17. The computer-readable medium of claim 16, wherein for at least
one identifier, there are multiple entries in the table that are
associated as confusable for which the multiple entries do not have
acoustic similarities.
18. The computer-readable medium of claim 16, wherein the prompt
presents each of the multiple entries either in a sorted order.
19. The computer-readable medium of claim 16, wherein table entries
are modified dynamically.
Description
BACKGROUND OF THE INVENTION
[0001] 1. Field of the Invention
[0002] The present invention relates in general to automated speech
recognition and, in particular, to a system and method to
dynamically manipulate and disambiguate confusable speech input
through the use of a table.
[0003] 2. Introduction
[0004] Within the field of automated speech recognition (ASR), ASR
grammars, also known as language models, describe and constrain
user input to a specific set of valid utterances. For example a
simple grammar might describe a set of words or phrases which are
valid input to a given system. A more complex grammar could include
additional language elements and indicate various options and
alternatives.
[0005] Many telephony based interactive voice response systems
JVRs) elicit caller input via speech and attempt to act on that
speech based on the use of ASR grammars. After receiving a result
from the ASR system, an IVR system typically uses hard-coded
program logic to determine its next course of action. Other
technologies that utilize ASR grammars are computers that respond
and execute user commands or word processors that take
dictation.
[0006] One interesting case can occur when the ASR system is unable
to make a precise determination of the speaker's intent, either
because their initial speech was ambiguous, or because there are
several valid options in the grammar that may sound similar.

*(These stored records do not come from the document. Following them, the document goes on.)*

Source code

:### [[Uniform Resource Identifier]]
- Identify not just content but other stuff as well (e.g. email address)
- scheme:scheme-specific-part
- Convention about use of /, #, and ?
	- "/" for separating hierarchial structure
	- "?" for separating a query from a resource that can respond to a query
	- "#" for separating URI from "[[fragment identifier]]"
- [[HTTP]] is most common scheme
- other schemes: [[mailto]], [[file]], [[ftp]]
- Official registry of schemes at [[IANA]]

If a
grammar contains several similar-sounding items, it may be
desirable to further clarify (disambiguate) the speaker's intent.
For example, if a speaker says "three," the ASR recognition might
return "three", "tree", or "free" and the system may need to verify
the speaker's intent. Again, the application may be hard-coded. For
instance, anytime a caller says "three", "ctree", or "free", an IVR
system could return with a hard-coded menu telling the caller to
press one for "three", two for "tree", or three for "free." Such
hard-coded menus do not allow the ease and flexibility required to
optimize interaction with such callers. In some instances, the menu
items are presented in an N-best order, with the most likely match
being presented first. However, returning menu items in an N-best
order is not always the most desirable order to present items to
the user. Therefore, there is a need to improve speech recognition
manipulation and disambiguation.
SUMMARY OF THE INVENTION
[0007] Additional features and advantages of the invention will be
set forth in the description which follows, and in part will be
obvious from the description, or may be learned by practice of the
invention. The features and advantages of the invention may be
realized and obtained by means of the instruments and combinations
particularly pointed out in the appended claims. These and other
features of the present invention will become more fully apparent
from the following description and appended claims, or may be
learned by the practice of the invention as set forth herein.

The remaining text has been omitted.